Supply Chains. With the massive disruptions that occurred to supply chains during the pandemic, companies are now looking to diversify their supply chains by locating them near-shore and on-shore, in addition to off-shore. The costs incurred through the supply chain disruptions outweigh the cost of companies engaging with suppliers who are closer to home.

Reduced business travel. Again, the pandemic proved that business can take place virtually with good results. And for those people whose jobs required a lot of travel, spending more time with loved ones — is important. They’re not willing to go back to that way of life. Travel will be more measured and more meaningful.

Work flexibility. Employees will want to fit work into their lives rather than fit their lives into work. They’ll want to take their kids to school, pick them up, volunteer at the school…and companies will need to accommodate for that. The pandemic proved productivity could rise even as employees worked around responsibilities such as home schooling and caregiving. The expectation of having that level of flexibility is here to stay.

People analytics: people analytics provide insights that impact workforce decisions and drive business results. HR is beginning to collect and mine the data around people to make better business decisions around performance, promotions, identifying emerging talent, developing talent, identifying retention risks, reducing bias in practices and processes.

I keep quotes on my desk and on scraps of paper to stay inspired. What’s your favorite “Life Lesson Quote”? And how has this quote shaped your perspective?

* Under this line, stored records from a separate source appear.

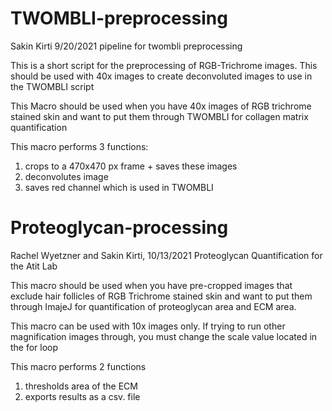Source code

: # TWOMBLI-preprocessing
Sakin Kirti 9/20/2021
pipeline for twombli preprocessing

This is a short script for the preprocessing of RGB-Trichrome images. This should be used with 40x images to create deconvoluted images to use in the TWOMBLI script

This Macro should be used when you have 40x images of RGB trichrome stained
skin and want to put them through TWOMBLI for collagen matrix quantification

This macro performs 3 functions:  
1. crops to a 470x470 px frame + saves these images  
2. deconvolutes image
3. saves red channel which is used in TWOMBLI

# Proteoglycan-processing
Rachel Wyetzner and Sakin Kirti, 10/13/2021
Proteoglycan Quantification for the Atit Lab 

This macro should be used when you have pre-cropped images that exclude hair follicles of RGB Trichrome
stained skin and want to put them through ImajeJ for quantification of proteoglycan area and ECM area.

This macro can be used with 10x images only. If trying to run other magnification images through, 
you must change the scale value located in the for loop

This macro performs 2 functions
1. thresholds area of the ECM
2. exports results as a csv. file
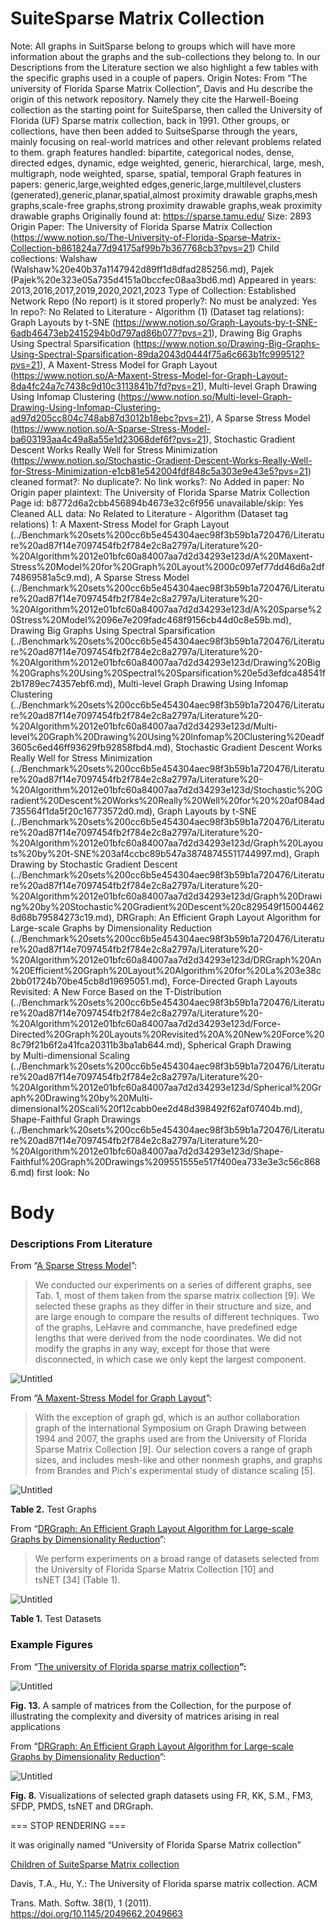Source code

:# SuiteSparse Matrix Collection

Note: All graphs in SuitSparse belong to groups which will have more information about the graphs and the sub-collections they belong to. In our Descriptions from the Literature section we also highlight a few tables with the specific graphs used in a couple of papers. 
Origin Notes: From “The university of Florida Sparse Matrix Collection”, Davis and Hu describe the origin of this network repository. Namely they cite the Harwell-Boeing collection as the starting point for SuiteSparse, then called the University of Florida (UF) Sparse matrix collection, back in 1991. Other groups, or collections, have then been added to SuitseSparse through the years, mainly focusing on real-world matrices and other relevant problems related to them. 
graph features handled: bipartite, categorical nodes, dense, directed edges, dynamic, edge weighted, generic, hierarchical, large, mesh, multigraph, node weighted, sparse, spatial, temporal
Graph features in papers: generic,large,weighted edges,generic,large,multilevel,clusters (generated),generic,planar,spatial,almost proximity drawable graphs,mesh graphs,scale-free graphs,strong proximity drawable graphs,weak proximity drawable graphs
Originally found at: https://sparse.tamu.edu/
Size: 2893
Origin Paper: The University of Florida Sparse Matrix Collection (https://www.notion.so/The-University-of-Florida-Sparse-Matrix-Collection-b861824a77d94175af99b7b367768cb3?pvs=21)
Child collections: Walshaw (Walshaw%20e40b37a1147942d89ff1d8dfad285256.md), Pajek (Pajek%20e323e05a735d4151a0bccfec08aa3bd6.md)
Appeared in years: 2013,2016,2017,2019,2020,2021,2023
Type of Collection: Established Network Repo (No report)
is it stored properly?: No
must be analyzed: Yes
In repo?: No
Related to Literature - Algorithm (1) (Dataset tag relations): Graph Layouts by t-SNE (https://www.notion.so/Graph-Layouts-by-t-SNE-6adb46473eb2415294b0d797ad86b077?pvs=21), Drawing Big Graphs Using Spectral
Sparsification (https://www.notion.so/Drawing-Big-Graphs-Using-Spectral-Sparsification-89da2043d0444f75a6c663b1fc999512?pvs=21), A Maxent-Stress Model for Graph Layout (https://www.notion.so/A-Maxent-Stress-Model-for-Graph-Layout-8da4fc24a7c7438c9d10c3113841b7fd?pvs=21), Multi-level Graph Drawing Using Infomap Clustering (https://www.notion.so/Multi-level-Graph-Drawing-Using-Infomap-Clustering-ad97d205cc804c748ab87d3012b18ebc?pvs=21), A Sparse Stress Model (https://www.notion.so/A-Sparse-Stress-Model-ba603193aa4c49a8a55e1d23068def6f?pvs=21), Stochastic Gradient Descent Works Really Well for Stress Minimization (https://www.notion.so/Stochastic-Gradient-Descent-Works-Really-Well-for-Stress-Minimization-e1cb81e542004fdf848c5a303e9e43e5?pvs=21)
cleaned format?: No
duplicate?: No
link works?: No
Added in paper: No
Origin paper plaintext: The University of Florida Sparse Matrix Collection
Page id: b8772d6a2cbb456894b4673e32c6f956
unavailable/skip: Yes
Cleaned ALL data: No
Related to Literature - Algorithm (Dataset tag relations) 1: A Maxent-Stress Model for Graph Layout (../Benchmark%20sets%200cc6b5e454304aec98f3b59b1a720476/Literature%20ad87f14e7097454fb2f784e2c8a2797a/Literature%20-%20Algorithm%2012e01bfc60a84007aa7d2d34293e123d/A%20Maxent-Stress%20Model%20for%20Graph%20Layout%2000c097ef77dd46d6a2df74869581a5c9.md), A Sparse Stress Model (../Benchmark%20sets%200cc6b5e454304aec98f3b59b1a720476/Literature%20ad87f14e7097454fb2f784e2c8a2797a/Literature%20-%20Algorithm%2012e01bfc60a84007aa7d2d34293e123d/A%20Sparse%20Stress%20Model%2096e7e209fadc468f9156cb44d0c8e59b.md), Drawing Big Graphs Using Spectral
Sparsification (../Benchmark%20sets%200cc6b5e454304aec98f3b59b1a720476/Literature%20ad87f14e7097454fb2f784e2c8a2797a/Literature%20-%20Algorithm%2012e01bfc60a84007aa7d2d34293e123d/Drawing%20Big%20Graphs%20Using%20Spectral%20Sparsification%20e5d3efdca48541f2b1789ec74357ebf6.md), Multi-level Graph Drawing Using Infomap Clustering (../Benchmark%20sets%200cc6b5e454304aec98f3b59b1a720476/Literature%20ad87f14e7097454fb2f784e2c8a2797a/Literature%20-%20Algorithm%2012e01bfc60a84007aa7d2d34293e123d/Multi-level%20Graph%20Drawing%20Using%20Infomap%20Clustering%20eadf3605c6ed46ff93629fb92858fbd4.md), Stochastic Gradient Descent Works Really Well for Stress Minimization (../Benchmark%20sets%200cc6b5e454304aec98f3b59b1a720476/Literature%20ad87f14e7097454fb2f784e2c8a2797a/Literature%20-%20Algorithm%2012e01bfc60a84007aa7d2d34293e123d/Stochastic%20Gradient%20Descent%20Works%20Really%20Well%20for%20%20af084ad735564f1da5f20c16773572d0.md), Graph Layouts by t-SNE (../Benchmark%20sets%200cc6b5e454304aec98f3b59b1a720476/Literature%20ad87f14e7097454fb2f784e2c8a2797a/Literature%20-%20Algorithm%2012e01bfc60a84007aa7d2d34293e123d/Graph%20Layouts%20by%20t-SNE%203af4ccbc89b547a38748745511744997.md), Graph Drawing by Stochastic Gradient Descent (../Benchmark%20sets%200cc6b5e454304aec98f3b59b1a720476/Literature%20ad87f14e7097454fb2f784e2c8a2797a/Literature%20-%20Algorithm%2012e01bfc60a84007aa7d2d34293e123d/Graph%20Drawing%20by%20Stochastic%20Gradient%20Descent%20c829549f150044628d68b79584273c19.md), DRGraph: An Efficient Graph Layout Algorithm for Large-scale Graphs by Dimensionality Reduction (../Benchmark%20sets%200cc6b5e454304aec98f3b59b1a720476/Literature%20ad87f14e7097454fb2f784e2c8a2797a/Literature%20-%20Algorithm%2012e01bfc60a84007aa7d2d34293e123d/DRGraph%20An%20Efficient%20Graph%20Layout%20Algorithm%20for%20La%203e38c2bb01724b70be45cb8d19695051.md), Force-Directed Graph Layouts Revisited: A New Force Based on the T-Distribution (../Benchmark%20sets%200cc6b5e454304aec98f3b59b1a720476/Literature%20ad87f14e7097454fb2f784e2c8a2797a/Literature%20-%20Algorithm%2012e01bfc60a84007aa7d2d34293e123d/Force-Directed%20Graph%20Layouts%20Revisited%20A%20New%20Force%208c79f21b6f2a41fca20311b3ba1ab644.md), Spherical Graph Drawing by Multi-dimensional Scaling (../Benchmark%20sets%200cc6b5e454304aec98f3b59b1a720476/Literature%20ad87f14e7097454fb2f784e2c8a2797a/Literature%20-%20Algorithm%2012e01bfc60a84007aa7d2d34293e123d/Spherical%20Graph%20Drawing%20by%20Multi-dimensional%20Scali%20f12cabb0ee2d48d398492f62af07404b.md), Shape-Faithful Graph Drawings (../Benchmark%20sets%200cc6b5e454304aec98f3b59b1a720476/Literature%20ad87f14e7097454fb2f784e2c8a2797a/Literature%20-%20Algorithm%2012e01bfc60a84007aa7d2d34293e123d/Shape-Faithful%20Graph%20Drawings%209551555e517f400ea733e3e3c56c8686.md)
first look: No

# Body

### Descriptions From Literature

From “[A Sparse Stress Model](https://dx.doi.org/10.7155/jgaa.00440)”:

> We conducted our experiments on a series of different graphs, see Tab. 1, most of them taken from the sparse matrix collection [9]. We selected these graphs as they differ in their structure and size, and are large enough to compare the results of different techniques. Two of the graphs, LeHavre and commanche, have predefined edge lengths that were derived from the node coordinates. We did not modify the graphs in any way, except for those that were disconnected, in which case we only kept the largest component.
> 

![Untitled](SuiteSparse%20Matrix%20Collection%20b8772d6a2cbb456894b4673e32c6f956/Untitled.png)

From “[A Maxent-Stress Model for Graph Layout](https://doi.org/10.1109/TVCG.2012.299)”:

> With the exception of graph gd, which is an author collaboration graph of the International Symposium on Graph Drawing between 1994 and 2007, the graphs used are from the University of Florida Sparse Matrix Collection [9]. Our selection covers a range of graph sizes, and includes mesh-like and other nonmesh graphs, and graphs from Brandes and Pich's experimental study of distance scaling [5].
> 

![Untitled](SuiteSparse%20Matrix%20Collection%20b8772d6a2cbb456894b4673e32c6f956/Untitled%201.png)

******************Table 2.****************** Test Graphs

From “[DRGraph: An Efficient Graph Layout Algorithm for Large-scale Graphs by Dimensionality Reduction](https://doi.org/10.1109/TVCG.2020.3030447)”:

> We perform experiments on a broad range of datasets selected from the University of Florida Sparse Matrix Collection [10] and tsNET [34] (Table 1).
> 

![Untitled](SuiteSparse%20Matrix%20Collection%20b8772d6a2cbb456894b4673e32c6f956/Untitled%202.png)

**************Table 1.************** Test Datasets

### Example Figures

From “[The university of Florida sparse matrix collection](https://doi.org/10.1145/2049662.2049663)****”:****

![Untitled](SuiteSparse%20Matrix%20Collection%20b8772d6a2cbb456894b4673e32c6f956/Untitled%203.png)

**Fig. 13.** A sample of matrices from the Collection, for the purpose of illustrating the complexity and diversity
of matrices arising in real applications

From “[DRGraph: An Efficient Graph Layout Algorithm for Large-scale Graphs by Dimensionality Reduction](https://doi.org/10.1109/TVCG.2020.3030447)”:

![Untitled](SuiteSparse%20Matrix%20Collection%20b8772d6a2cbb456894b4673e32c6f956/Untitled%204.png)

**Fig. 8.** Visualizations of selected graph datasets using FR, KK, S.M., FM3, SFDP, PMDS, tsNET and DRGraph.

=== STOP RENDERING ===

it was originally named “University of Florida Sparse Matrix collection”

[Children of SuiteSparse Matrix collection](SuiteSparse%20Matrix%20Collection%20b8772d6a2cbb456894b4673e32c6f956/Children%20of%20SuiteSparse%20Matrix%20collection%20d16b1e4a85034b53935fd3c1285860cc.csv)

Davis, T.A., Hu, Y.: The University of Florida sparse matrix collection. ACM

Trans. Math. Softw. 38(1), 1 (2011). https://doi.org/10.1145/2049662.2049663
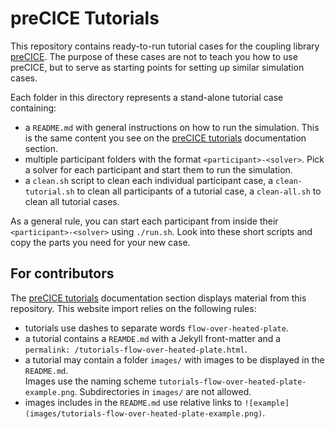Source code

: # preCICE Tutorials

This repository contains ready-to-run tutorial cases for the coupling library [preCICE](http://www.precice.org/).
The purpose of these cases are not to teach you how to use preCICE, but to serve as starting points for setting up similar simulation cases.

Each folder in this directory represents a stand-alone tutorial case containing:
* a `README.md` with general instructions on how to run the simulation. This is the same content you see on the [preCICE tutorials](https://www.precice.org/tutorials.html) documentation section.
* multiple participant folders with the format `<participant>-<solver>`. Pick a solver for each participant and start them to run the simulation.
* a `clean.sh` script to clean each individual participant case, a `clean-tutorial.sh` to clean all participants of a tutorial case, a `clean-all.sh` to clean all tutorial cases.

As a general rule, you can start each participant from inside their `<participant>-<solver>` using `./run.sh`. Look into these short scripts and copy the parts you need for your new case.

## For contributors

The [preCICE tutorials](https://www.precice.org/tutorials.html) documentation section displays material from this repository. This website import relies on the following rules:
* tutorials use dashes to separate words `flow-over-heated-plate`.
* a tutorial contains a `REAMDE.md` with a Jekyll front-matter and a `permalink: /tutorials-flow-over-heated-plate.html`.
* a tutorial may contain a folder `images/` with images to be displayed in the `README.md`.  
  Images use the naming scheme `tutorials-flow-over-heated-plate-example.png`. Subdirectories in `images/` are not allowed.
* images includes in the `README.md` use relative links to `![example](images/tutorials-flow-over-heated-plate-example.png)`.
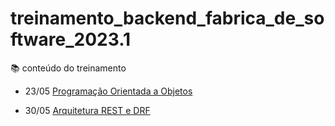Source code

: # treinamento_backend_fabrica_de_software_2023.1

📚 conteúdo do treinamento

- 23/05 [Programação Orientada a Objetos](POO)

- 30/05 [Arquitetura REST e DRF](Arquitetura_REST_E_DRF)
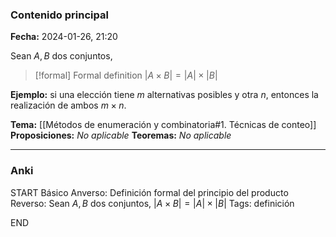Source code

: ### Contenido principal

**Fecha:** 2024-01-26, 21:20

Sean $A, B$ dos conjuntos,
> [!formal] Formal definition
> $|A \times B| = |A| \times |B|$

**Ejemplo:** si una elección tiene $m$ alternativas posibles y otra $n$, entonces la realización de ambos $m \times n$.

**Tema:** [[Métodos de enumeración y combinatoria#1. Técnicas de conteo]]
**Proposiciones:** _No aplicable_
**Teoremas:** _No aplicable_

---
### Anki

START
Básico
Anverso: Definición  formal del principio del producto
Reverso: Sean $A, B$ dos conjuntos, $|A \times B| = |A| \times |B|$
Tags: definición
<!--ID: 1706302290307-->
END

“Be the change you want to see in the world,” Gandhi. This quote shaped my perspective from an early age and has defined my approach to my career and to life. I’m not the type of person who has ever asked for permission; I’ve garnered support for an idea and acted on it. Although there were times when I met with resistance, they were few. More often I built excitement in my idea, confidence in myself and others, followership, and awareness that a need had to be filled. An example of this is when a company I worked for wanted to support women in the community where our office was located. Rather than attend a fundraiser luncheon within the community, I reached out to a domestic violence shelter to offer a day of learning at my company to help women, who were transitioning from the shelter to independent living, learn how to prepare for a job interview. I organized the company’s Women’s Network to deliver a series of workshops designed to help these women create a resume, create a LinkedIn profile, participate in a mock interview and learn how to dress for success. This successful program had as great an impact on the women who helped deliver the workshop as on the women receiving the training. This is just one example of how I live this quote and lean on it to help me be a change agent.

We are very blessed that some of the biggest names in Business, VC funding, Sports, and Entertainment read this column. Is there a person in the world, or in the US, with whom you would love to have a private breakfast or lunch, and why? He, she, or they might just see this if we tag them.

Sheryl Sandberg. Sheryl has never followed in anyone’s footsteps. She’s created her own path on her own terms. She’s taken risks in her career by taking roles where she’s not filling the shoes of other people. Most importantly, she believes in leaning in and bringing other women up by inviting them into her network and giving them access. I try to do this everyday with people I meet and those I work with. Especially those women who are struggling and don’t have the support of other women — single moms, moms of children with special needs, women in the middle of change…those are the people whose voices (and spirits) I try to elevate every chance I get.

Our readers often like to continue the conversation with our featured interviewees. How can they best connect with you and stay current on what you’re discovering?

You can connect with me on LinkedIn.

Thank you for sharing your insights and predictions. We appreciate the gift of your time and wish you continued success and good health.